Я написать о Вяземском хотел…
У ТОЧНЫХ И НЕТОЧНЫХ НАУК однажды оказалось все противоположно. Точные гордились, если не кичились, объективностью предмета изучения, своих посылок и выводов, относясь к гуманитарным наукам снисходительно, если не пренебрежительно, как и к впрямь неточным. Неточные испытывали комплекс, вставали в оборонительную позицию, настаивали на своей насущности, прежде дела вынуждены были оправдывать его. Точные были защищены непробиваемой броней: вы не понимаете, или вам не по уму… Неточные будто изучали то, что всем ясно и так, и без них понятно, и стоит ли… Между тем все давно поменяло знак в этом распределении: и точные зашли в своем развитии почти в гуманитарный туман, не заметив, что делением на человека и природу как нечто объективно существующее вне сами установили преграду между миром и человеком, а теперь в нее же и уперлись; неточные же, так и не отделив объект от субъекта, никуда от себя не ушли – тем же и заняты, только занятие это становится все более заманчивым и оправданным к концу века.

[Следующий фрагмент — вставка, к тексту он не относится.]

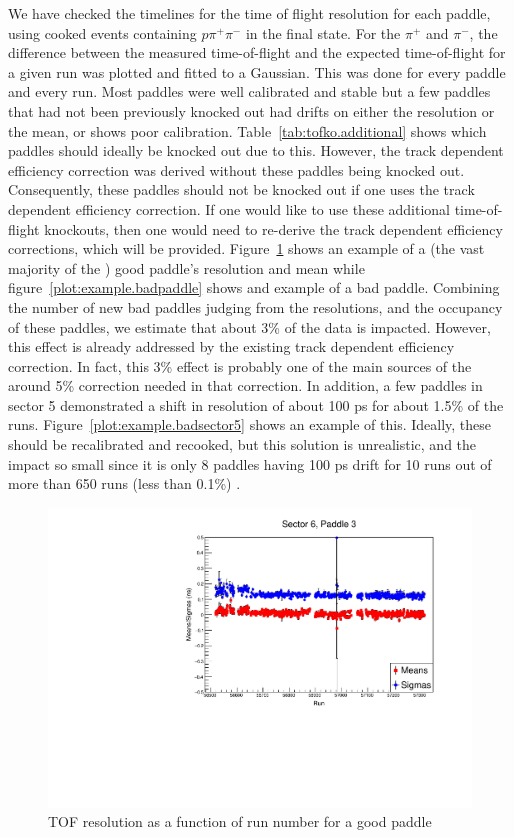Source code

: \documentclass[ 12 pt]{article}
\begin{document}
\begin{itemize}
We have checked the timelines for the time of flight resolution for each paddle, using cooked events containing $p \pi^{+} \pi^{-}$ in the final state. For the $\pi^{+}$ and $\pi^{-}$, the difference between the measured time-of-flight and the expected time-of-flight for a given run was plotted and fitted to a Gaussian. This was done for every paddle and every run.  Most paddles were well calibrated and stable but a few paddles that had not been previously knocked out had drifts on either the resolution or the mean, or shows poor calibration. Table~\ref{tab:tofko.additional} shows which paddles should ideally be knocked out due to this. However, the track dependent efficiency correction was derived without these paddles being knocked out. Consequently, these paddles should not be knocked out if one uses the track dependent efficiency correction. If one would like to use these additional time-of-flight knockouts, then one would need to re-derive the track dependent efficiency corrections, which will be provided. Figure~\ref{plot:example.goodpaddle} shows an example of a (the vast majority of the ) good paddle's resolution and mean  while figure~\ref{plot:example.badpaddle} shows and example of a bad paddle. Combining the number of new bad paddles judging from the resolutions, and the occupancy of these paddles, we estimate that about 3\% of the data is impacted. However, this effect is already addressed by the existing track dependent efficiency correction. In fact, this 3\% effect is probably one of the main sources of the around 5\% correction needed in that correction.  In addition, a few paddles in sector 5 demonstrated a shift in resolution of about 100 ps for about 1.5\% of the runs. Figure~\ref{plot:example.badsector5} shows an example of this. Ideally, these should be recalibrated and recooked, but this solution is unrealistic, and the impact so small since it is only 8 paddles having 100 ps drift for 10 runs out of more than 650 runs (less than 0.1\%) . 




\begin{figure}\begin{center}
      \includegraphics[width=0.6\columnwidth]{figures/calib/tof/goodexample.pdf}
   \caption{\label{plot:example.goodpaddle}TOF resolution as a function of run number for a good paddle}
\end{center}\end{figure}


\end{itemize}
\end{document}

О том, что точно, а что неточно, можно теперь еще и поспорить.
У точных и неточных наук и до сих пор все противоположно, кроме слова «наука». У точных, собственно, точен предмет, а не вывод; он внешен, он тверд, он отчетлив. Но о качествах работы, пытающейся описать и объяснить эту точность, судят лишь специалисты; нам это неизвестно, насколько они бывают точны, мы этого не проверим.
Другое дело наука неточная: тут мы, может, читать не станем, но кое-что как бы поймем и свое суждение наверняка иметь будем. Допустим, литературоведение…
Но как же мне согласиться, скажем, с тем, что сама литература не есть точный объект? Тем более та, с которой имеет дело наука, а не критика, то есть – великая? Почему же, стоя у подножия гения, ученый кажется карликом, а стоя на пороге природы – гигантом? Не менее самонадеянно постигать физические законы, чем законы гения… По-видимому, гений – природа.